C’est deux termes complètement différents. Il faut d’abord définir chacun des termes avant de voir la différence qu’il y a entre les deux. Quand on parle de sécurité alimentaire, il y a trois choses qu’il faut voir. Premièrement, il y a la disponibilité de l’aliment, c’est-à-dire que dans un pays, est ce qu’il y a à manger ? Est ce qu’on peut avoir ce qu’on veut manger dans le pays ? Deuxièmement, il y a l’accessibilité : si les vivres sont disponibles, est ce que les populations ont les moyens d’accéder à ces vivres ? Vous voyez la nuance. Troisième chose à prendre en considération : c’est l’utilisation. Si les vivres sont disponibles, les populations ont les moyens d’y accéder, est ce que les populations connaissent manger ? Donc il s’agit de l’alimentation dans le sens de la bonne alimentation. Ils connaissent manger, ils connaissent utiliser les produits pour la bonne santé. Voilà les trois choses à prendre en compte quand on parle de sécurité alimentaire. On va revenir pour savoir où se situe la Cameroun par rapport à ces trois éléments, et c’est ça qui va nous permettre de savoir si le Cameroun est pays Secure alimentairement parlant ou non. Maintenant quand on parle d’autosuffisance alimentaire, là il y a la première notion : est-ce que sur le plan de la disponibilité le pays n’est pas dépendant de quelqu’un d’autre, d’un certain paramètre pour pouvoir maîtriser cette disponibilité ? Le problème s’arrête à ce niveau parce que le pays peut être autosuffisant, les gens ne mangent pas de la même manière, les vivres sont là on produit suffisamment de riz, de maïs, de Macabo, de banane plantain et autres. Donc, le Cameroun réussit à se nourrir sans être dépendant. Il faut quand même apporter cette nuance que, être autosuffisant ne veut pas nécessairement dire qu’on mange ce qu’on produit soi- même. On peut avoir envie de manger autre chose qui vient d’ailleurs ; les camerounais peuvent avoir envie de manger les prunes et les cerises qui ne sont pas produites au Cameroun et le Cameroun a les moyens de faire venir cela ici. Ceci étant, vous voyez qu’il y a une nette différence quand on parle de sécurité alimentaire et d’autosuffisance alimentaire.
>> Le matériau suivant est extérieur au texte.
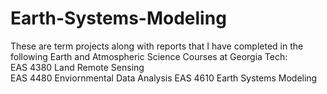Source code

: # Earth-Systems-Modeling
These are term projects along with reports that I have completed in the following Earth and Atmospheric Science Courses at Georgia Tech: <br />
EAS 4380 Land Remote Sensing <br />
EAS 4480 Enviornmental Data Analysis
EAS 4610 Earth Systems Modeling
Le Cameroun est-il autosuffisant?
Le Cameroun n’est ni autosuffisant alimentairement parlant, ni secure en matière d’alimentation. Donc le Cameroun vit une période s’insécurité alimentaire qui est lamentable, qui est vraiment notoire. Il vit aussi une situation d’incapacité à s’auto suffire alimentairement, l’un va avec l’autre. Cela va de soi que si le Cameroun est insécure en matière d’alimentation, le Cameroun n’est autosuffisant alimentairement parlant. Parce quand je reviens sur les trois notions susmentionnées : si on parle de la disponibilité, sur ce plan le pays a des vivres en quantité. Mais c’est la répartition n’est pas parfaite partout. Quand on parle de famine au Nord par moment, il y a des surplus de production à l’Ouest ou bien dans le Sud-ouest. Parce quand on parle de disponibilité pour un pays, cela ne doit pas être seulement disponibilité dans les centres urbains ; cela doit être disponibilité dans tous les coins du pays et sur ce plan le Cameroun n’est pas encore là. Maintenant par rapport à l’accessibilité il y a plein des gens ici à Yaoundé qui ne mangent pas deux repas par jour, quand vous voyez comment le niveau de vie ne fait que s’élever. C’est-à-dire qu’il y a un nombre de plus en plus croissant de populations camerounaises qui ne mangent pas à leur faim. Ne pas manger à sa faim signifie aussi qu’on ne mange pas la qualité dont on devrait avoir besoin pour se nourrir. Donc sur le plan de la disponibilité et sur le plan de s’accessibilité le Cameroun est défaillant. Maintenant sur le plan de l’utilisation, c’est automatique puisque si les gens ne mangent pas à leur faim, il va de soi qu’ils ne tiennent pas compte de la qualité de ce qu’ils mangent, ils mangent ce qu’ils trouvent, ce qu’ils peuvent acheter. Dans une enquête faite à Yaoundé, nous avons été scandalisé de trouver que dans la population, il y avait 6 % de personnes qui disent manger du riz tous les jours, puisque le riz est moins cher et accessible. Cela signifie pour cette tranche de la population, que la qualité importe très peu, il faut étouffer sa famine, c’est tout.
Quels systèmes alimentaires durables le Cameroun peut-il adopter pour garantir sa sécurité alimentaire?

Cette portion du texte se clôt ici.